Road Maker 2

This is quite interesting. The key idea is based on this picture:


Once you get the hang of it you can easily count your way around any path. Paths can be arranged so that the irrational part cancels out by having equal numbers going up/down or equal numbers going left/right.


Dapeng Wang from Claremont School sent in a good solution to this problem. His idea was to analyse different possible combinations of two shapes. We present his basic idea but formulate it slightly differently below.
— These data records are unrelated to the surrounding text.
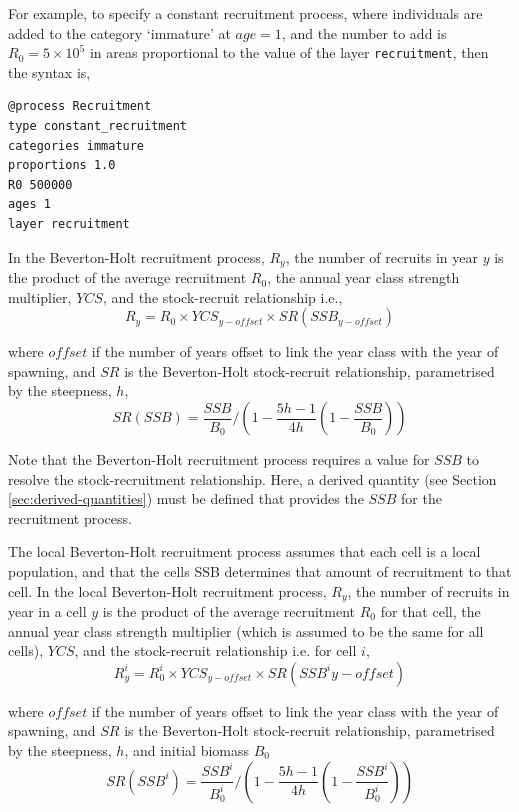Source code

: For example, to specify a constant recruitment process, where individuals are added to the category `immature' at $age=1$, and the number to add is $R_0=5 \times 10^5$ in areas proportional to the value of the layer \texttt{recruitment}, then the syntax is,

\begin{verbatim}
@process Recruitment
type constant_recruitment
categories immature
proportions 1.0
R0 500000
ages 1
layer recruitment
\end{verbatim}

In the Beverton-Holt recruitment process, $R_y$, the number of recruits in year $y$ is the product of the average recruitment $R_0$, the annual year class strength multiplier, $YCS$, and the stock-recruit relationship i.e.,
\begin{equation}
  R_y = R_0 \times YCS_{y-offset} \times SR(SSB_{y-offset})
\end{equation}

where $offset$ if the number of years offset to link the year class with the year of spawning, and $SR$ is the Beverton-Holt stock-recruit relationship, parametrised by the steepness, $h$,
\begin{equation}
SR(SSB) = \frac{SSB}{B_0} / \left( 1-\frac{5h-1}{4h} \left( 1-\frac{SSB}{B_0} \right) \right)
\end{equation}

Note that the Beverton-Holt recruitment process requires a value for $SSB$ to resolve the stock-recruitment relationship. Here, a derived quantity (see Section \ref{sec:derived-quantities}) must be defined that provides the $SSB$ for the recruitment process.

The local Beverton-Holt recruitment process assumes that each cell is a local population, and that the cells SSB determines that amount of recruitment to that cell. In the local Beverton-Holt recruitment process, $R_y$, the number of recruits in year in a cell $y$ is the product of the average recruitment $R_0$ for that cell, the annual year class strength multiplier (which is assumed to be the same for all cells), $YCS$, and the stock-recruit relationship i.e. for cell $i$,
\begin{equation}
  R_y^i = R_0^i \times YCS_{y-offset} \times SR(SSB^i{y-offset})
\end{equation}

where $offset$ if the number of years offset to link the year class with the year of spawning, and $SR$ is the Beverton-Holt stock-recruit relationship, parametrised by the steepness, $h$, and initial biomass $B_0$
\begin{equation}
SR(SSB^i) = \frac{SSB^i}{B_0^i} / \left( 1-\frac{5h-1}{4h} \left( 1-\frac{SSB^i}{B_0^i} \right) \right)
\end{equation}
Suppose we have constructed a Munchkin road. The first tile is required to have a corner at the point $(0,0)$. It is clear when we think about it that the destination of the road (i.e. the top/bottom vertex of the last triangle) can be reached by tracing a path from $(0,0)$ along edges of the shapes that make up the road. We set up an induction argument. $(0,0)$ is obviously of the form $(\frac{a+b\sqrt{3}}{2},\frac{c+d\sqrt{3}}{2})$. Now suppose we choose a path from $(0,0)$ to the destination of the road. Pick a vertex on this path, which has coordinates $(x,y)$ say. All edges in the road have length $1$.Bearing in mind that the triangles are equilateral, it is clear that the angle to the horizontal of any edge must be a multiple of $30^{\circ}$. Therefore the next vertex in the path must be one of $(x\pm 1,y)$, $(x,y\pm 1)$, $(x\pm\frac{1}{2},y\pm\frac{\sqrt{3}}{2})$ or $(x\pm\frac{\sqrt{3}}{2},y\pm\frac{1}{2})$. By induction, then, any vertex on the path, and in particular the destination of the path, is of the form$(\frac{a+b\sqrt{3}}{2},\frac{c+d\sqrt{3}}{2})$.